Vaccine Issues 2013: 
The Non-Specific Effects of Vaccination

Jacob Schor ND, FABNO
September 21, 2013
DNC News

Right about this time of the year we start getting calls about the flu-vaccine, the "should I really get this shot or not?" phone calls. There are a number of vaccine related issues worthy of consideration this year. We will send our several newsletters about vaccines and about preventing and fighting the flu over the next month or so. This first article will cover the non-specific effects of vaccines, a topic that is rarely mentioned and which provides a useful perspective on any discussion of the pros and cons of vaccination policies.

I am going to write about some recent research about vaccines as I think it could change the way we think about vaccination. It helps define some of our concerns about vaccination as well as suggests ways to make better use of certain vaccines.

It is time to expand the definition of vaccines. The old definition suggests that vaccines improve immunity only against a particular disease. 
“A vaccine is a biological preparation that improves immunity to a particular disease. A vaccine typically contains an agent that resembles a disease-causing microorganism and is often made from a weakened or killed form of the microbe, its toxins or one of its surface proteins. The agent stimulates the body’s immune system to recognize the agent as foreign, destroy it and remember it so that the immune system can more readily recognize and destroy any of these organisms that it later encounters.” [1]

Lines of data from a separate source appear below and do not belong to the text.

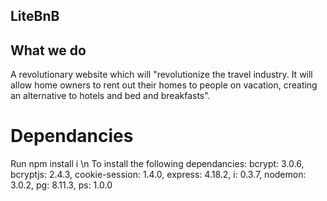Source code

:## LiteBnB 

## What we do
A revolutionary website which will "revolutionize the travel industry. It will allow home owners to rent out their homes to people on vacation, creating an alternative to hotels and bed and breakfasts".

# Dependancies 
Run npm install i \n To install the following dependancies:
  bcrypt: 3.0.6,
  bcryptjs: 2.4.3,
  cookie-session: 1.4.0,
  express: 4.18.2,
  i: 0.3.7,
  nodemon: 3.0.2,
  pg: 8.11.3,
  ps: 1.0.0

A newer and more expansive definition is needed as the evidence tells us that vaccines not only protect against the specific diseases they are intended to but, that they also affect resistance to other infectious diseases. This is called their non-specific effect, and these actions can be strongly beneficial or equally detrimental.

This is nothing new. Shortly after Edward Jenner introduced Vaccinia treatments in 1796, the vaccine was reported to have other “…. positive side-effects such as healing of chronic skin rashes, reduced susceptibility to various infectious diseases, e.g. measles, scarlet fever and whooping cough, and even [had] prophylactic use… against syphilis…”.[2] In 1927, Carl Näslund the physician in charge of introducing tuberculosis [bacilli Calmette-Guerin (BCG)] vaccinations in northern Sweden reported that vaccinated children had an almost three times better chance of reaching their first birthday than unvaccinated children. [3] Tuberculosis rarely affected this age group.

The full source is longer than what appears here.